──────── DATASET EXTRACT ────────

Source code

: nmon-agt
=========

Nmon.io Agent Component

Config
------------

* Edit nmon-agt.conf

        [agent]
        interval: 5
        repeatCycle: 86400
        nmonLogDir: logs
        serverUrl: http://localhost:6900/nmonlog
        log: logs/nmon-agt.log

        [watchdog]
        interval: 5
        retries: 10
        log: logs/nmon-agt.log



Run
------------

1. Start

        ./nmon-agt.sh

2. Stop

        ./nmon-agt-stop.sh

────────

Return exactly, and only, the line containing "nmonLogDir: logs" and every line after it through the end of the material.

- _EXERCISE RESPONSE_:
        nmonLogDir: logs
        serverUrl: http://localhost:6900/nmonlog
        log: logs/nmon-agt.log

        [watchdog]
        interval: 5
        retries: 10
        log: logs/nmon-agt.log



Run
------------

1. Start

        ./nmon-agt.sh

2. Stop

        ./nmon-agt-stop.sh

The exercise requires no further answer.